◆ **The input**:
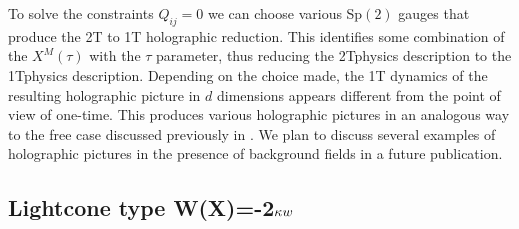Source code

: \documentclass[a4paper,12pt]{article}
\begin{document}
To solve the constraints $Q_{ij}=0$ we can choose various Sp$\left( 2\right)
$ gauges that produce the 2T to 1T holographic reduction. This identifies
some combination of the $X^{M}\left( \tau \right) $ with the $\tau $
parameter, thus reducing the 2Tphysics description to the 1Tphysics
description. Depending on the choice made, the 1T dynamics of the resulting
holographic picture in $d$ dimensions appears different from the point of
view of one-time. This produces various holographic pictures in an analogous
way to the free case discussed previously in \cite{survey2T}. We plan to
discuss several examples of holographic pictures in the presence of
background fields in a future publication.

\subsection{Lightcone type W(X)=-2$\protect\kappa w$}
\end{document}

◆ **Work order**: Lines from the one holding "some combination of" through the end of the material above should be output exactly, and all others skipped.

◆ **Exercise solution**:
some combination of the $X^{M}\left( \tau \right) $ with the $\tau $
parameter, thus reducing the 2Tphysics description to the 1Tphysics
description. Depending on the choice made, the 1T dynamics of the resulting
holographic picture in $d$ dimensions appears different from the point of
view of one-time. This produces various holographic pictures in an analogous
way to the free case discussed previously in \cite{survey2T}. We plan to
discuss several examples of holographic pictures in the presence of
background fields in a future publication.

\subsection{Lightcone type W(X)=-2$\protect\kappa w$}
\end{document}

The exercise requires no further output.